When duplicating the records beneath this instruction, omit every picture and keep all else exact.

Saved entries
▬▬▬▬▬▬

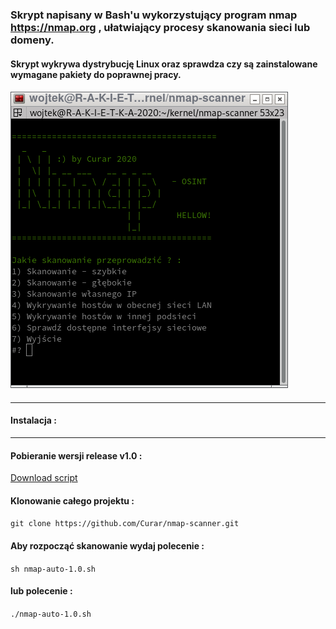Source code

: ### Skrypt napisany w Bash'u wykorzystujący program nmap https://nmap.org , ułatwiający procesy skanowania sieci lub domeny.
####
#### Skrypt wykrywa dystrybucję Linux oraz sprawdza czy są zainstalowane wymagane pakiety do poprawnej pracy.
####
![GitHub Logo](/image/nmap-auto-1.0.sh.png)
####
***
#### Instalacja :
***
#### Pobieranie wersji release v1.0 :
[Download script](https://github.com/Curar/nmap-scanner/releases/download/c03f4b8/nmap-auto-1.0.sh)
#### Klonowanie całego projektu :
`git clone https://github.com/Curar/nmap-scanner.git`
#### Aby rozpocząć skanowanie wydaj polecenie :
`sh nmap-auto-1.0.sh`
#### lub polecenie :
`./nmap-auto-1.0.sh`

▬▬▬▬▬▬

ANSWER TO THIS EXERCISE:
Source code

: ### Skrypt napisany w Bash'u wykorzystujący program nmap https://nmap.org , ułatwiający procesy skanowania sieci lub domeny.
####
#### Skrypt wykrywa dystrybucję Linux oraz sprawdza czy są zainstalowane wymagane pakiety do poprawnej pracy.
####
![GitHub Logo](/image/nmap-auto-1.0.sh.png)
####
***
#### Instalacja :
***
#### Pobieranie wersji release v1.0 :
[Download script](https://github.com/Curar/nmap-scanner/releases/download/c03f4b8/nmap-auto-1.0.sh)
#### Klonowanie całego projektu :
`git clone https://github.com/Curar/nmap-scanner.git`
#### Aby rozpocząć skanowanie wydaj polecenie :
`sh nmap-auto-1.0.sh`
#### lub polecenie :
`./nmap-auto-1.0.sh`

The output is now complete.